Again, with privacy — no issue. So, it’s worth questioning whether it is even an issue for the Eagles.
Eagles coach Nick Sirianni said “it’s business as usual” in the building when asked Wednesday about Brown’s latest self-expression. Managing Brown — cryptic posts, Twitch streams, et. al — is indeed not new.
Players have publicly defended Brown. Left tackle Jordan Mailata described him as “a total pro,” a leader who is known differently behind the scenes than how he is often portrayed. Nickel safety Cooper DeJean called Brown “a great mentor.” Last Thursday, when a reporter asked Brown if he still wants to be in Philadelphia, DeVonta Smith, Brown’s lockermate, interjected, “Why wouldn’t he be?”
Brown sometimes acts as someone who has forgotten he is a major public figure. He came from humble beginnings. He has spoken about growing up in a trailer in Starkville, Miss., and eating ketchup sandwiches. He pitched crab apples like baseballs and dragged a tire through the dirt of his father’s property. Now he’s the sort of person capable of launching a self-help book a teammate gave him to best-seller status simply by reading it on a sideline.
“Sometimes I forget who I am in a sense of how big stuff can get blown out of proportion,” Brown told reporters in January, after that book became a trend. “To me, I’m just being myself, and I’m not trying to cause a distraction and stuff like that.”
Of course, Brown has come a long way since Starkville. He is 28. He has spent almost a decade in the spotlight. He starred in the Southeastern Conference. He reached the AFC Championship Game as a second-round rookie with the Tennessee Titans. He was the centerpiece of arguably the biggest trade GM Howie Roseman has ever made. He has signed two major contract extensions with the Eagles. He has played in two Super Bowls, winning one. He gave the commencement speech for the Ole Miss Class of 2025.
Each of those events, along with a slew of others, involved media appearances. Brown’s words have produced hundreds of headlines. His quotes have summoned a sea of stories. He understands this, too. He studied journalism at Ole Miss. And every football institution he’s played for has a staff of media relations employees who in part specialize in preparing players to represent themselves publicly. Bob Lange, the Eagles’ PR chief, stood next to Brown at his locker when reporters questioned the receiver about his words on Twitch.
On some level, Brown knows the reach of his words. He knows that Rondo’s Twitch account has more than 73,000 followers. He knows that someone among the 45,516 people (and counting) who viewed Tuesday night’s stream is bound to latch onto his words. He knows his words can end up on social media, getting clipped and retweeted and shared until they reach the attention of the Eagles and the reporters who cover them.
And around and around we go.
But the cycle is maddening when the answer is already known. After 10 Brown-oriented questions on Wednesday, two about Brown’s state of mind, Sirianni said, “I’m close to being done answering these questions with this,” when asked how he reconciles with Brown given his player’s comments on Twitch.
“He’s working hard and he is a big part of this game plan, and he’ll be a big part of the game plan going forward,” Sirianni continued. “He’s working like crazy when he is here and I’m excited to have him.”
There is no mystery.

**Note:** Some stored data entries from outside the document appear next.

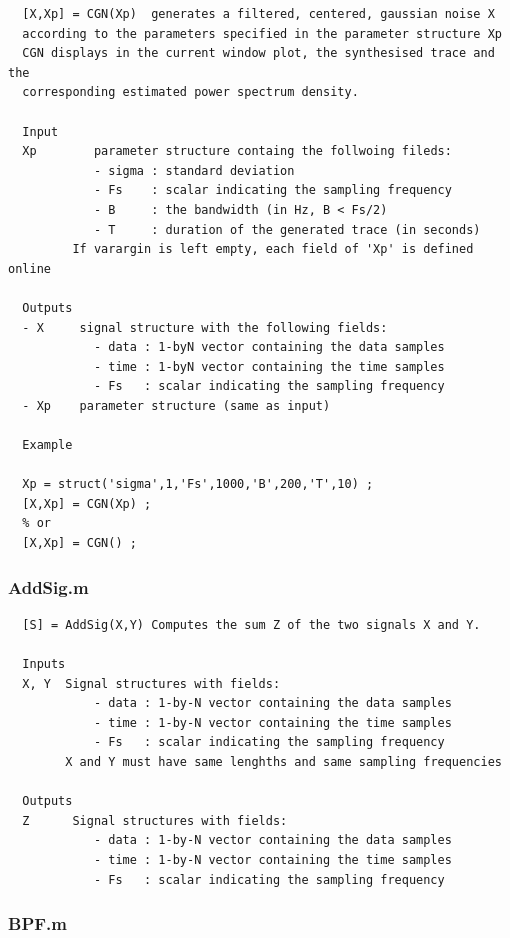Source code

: \documentclass{article}
\begin{document}
        \color{lightgray} \begin{verbatim}  [X,Xp] = CGN(Xp)  generates a filtered, centered, gaussian noise X
  according to the parameters specified in the parameter structure Xp
  CGN displays in the current window plot, the synthesised trace and the
  corresponding estimated power spectrum density. 
 
  Input
  Xp        parameter structure containg the follwoing fileds:
            - sigma : standard deviation
            - Fs    : scalar indicating the sampling frequency
            - B     : the bandwidth (in Hz, B < Fs/2)
            - T     : duration of the generated trace (in seconds)
         If varargin is left empty, each field of 'Xp' is defined online
 
  Outputs
  - X     signal structure with the following fields:
            - data : 1-byN vector containing the data samples
            - time : 1-byN vector containing the time samples
            - Fs   : scalar indicating the sampling frequency
  - Xp    parameter structure (same as input)
 
  Example
 
  Xp = struct('sigma',1,'Fs',1000,'B',200,'T',10) ;
  [X,Xp] = CGN(Xp) ;
  % or 
  [X,Xp] = CGN() ;
\end{verbatim} \color{black}
    


\subsubsection{AddSig.m}

        \color{lightgray} \begin{verbatim}  [S] = AddSig(X,Y) Computes the sum Z of the two signals X and Y.
 
  Inputs
  X, Y  Signal structures with fields:
            - data : 1-by-N vector containing the data samples
            - time : 1-by-N vector containing the time samples
            - Fs   : scalar indicating the sampling frequency
        X and Y must have same lenghths and same sampling frequencies
 
  Outputs
  Z      Signal structures with fields:
            - data : 1-by-N vector containing the data samples
            - time : 1-by-N vector containing the time samples
            - Fs   : scalar indicating the sampling frequency
\end{verbatim} \color{black}

\subsubsection{BPF.m}
\end{document}
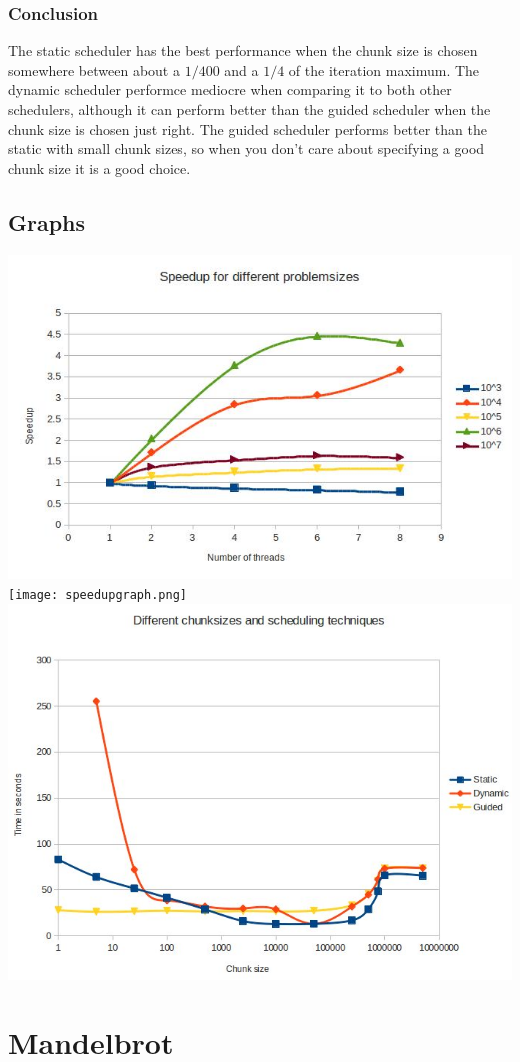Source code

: \documentclass[12pt]{article}
\begin{document}
\subsubsection{Conclusion}
The static scheduler has the best performance when the chunk size is chosen somewhere between about a $1/400$ and a $1/4$ of the iteration maximum. The dynamic scheduler performce mediocre when comparing it to both other schedulers, although it can perform better than the guided scheduler when the chunk size is chosen just right. The guided scheduler performs better than the static with small chunk sizes, so when you don't care about specifying a good chunk size it is a good choice.

\clearpage
\subsection{Graphs}
\includegraphics[width=\textwidth]{threads.jpg}
\texttt{[image: speedupgraph.png]}
\includegraphics[width=\textwidth]{chunks.jpg}
\section{Mandelbrot}
\end{document}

Nothing to be misunderstood.

Brown saw just three targets in Monday night’s win against the Green Bay Packers. (Stephen Maturen / Getty Images)
There is a conversation, instead, to be had about openness. Rarely are star players as open about their feelings as Brown. The reserved are understandably concerned about explaining themselves poorly or getting their words twisted and thrown back in their face or at their team. There was a time when Brown was more reserved, too. But avoiding media in a weeks-long silence during the 2023 collapse didn’t work, and Brown had to clear the air in a highly attended locker room session.
Brown would be just as correct to hang a sign that reads, “Damned if I do, damned if I don’t,” under the sign above his locker that reads, “Always Open.”
That sentiment arose when I asked Brown why he felt comfortable expressing himself on a widely public platform like Twitch.
“Because after the game, I said all the right answers. Y’all still made a story,” Brown said. “In that moment where I’m just talking to my friend, having fun with my friend, I’m not apologizing for that. Like I said, ’cause if you have eyes, you can see that. And so, like, it’s not that I was throwing anybody on the bus. I’m literally trying to laugh through this s—. This s— is tough. But I’m trying to make fun of the situation and to try to get through it. So, you know, it is what it is, man.”
When Brown speaks, his analysis and criticisms are fair. On Wednesday, he expressed an understanding of his role. He shared joy in Smith’s touchdown catch on Monday, which Sirianni said originated from a play intended for Brown — but Brown drew the safety and freed Smith. Brown disclosed the difficulty of beating the “cloud coverage” — when multiple defenders cover short and deep zones to stop a receiver — defenses have been deploying against him.
“We play Detroit on Sunday night,” Brown said. “They play a lot of man. Pretty sure they’re gonna cloud. That’s just what comes with it. You even look back at that Denver game, playing against the best corner in the game. They started going one-on-one. I started winning. The end of the game — cloud. That’s just what it’s gonna be for me. I think it’s fair for me to even say, like, I feel like we do need to do a better job of creating for me, trying to help put me in a situation to help, to contribute.”
Brown expressed optimism that Sirianni and first-time offensive coordinator Kevin Patullo would figure the schematic problems out.
“We always go into it with a great game plan, trying to do certain things,” Brown said. “And I understand how the game goes. Sometimes defenses take it away.”
And the danger of their offense continuing to stagnate? It is evident that the Eagles offense can’t count on leaning on its defense all season.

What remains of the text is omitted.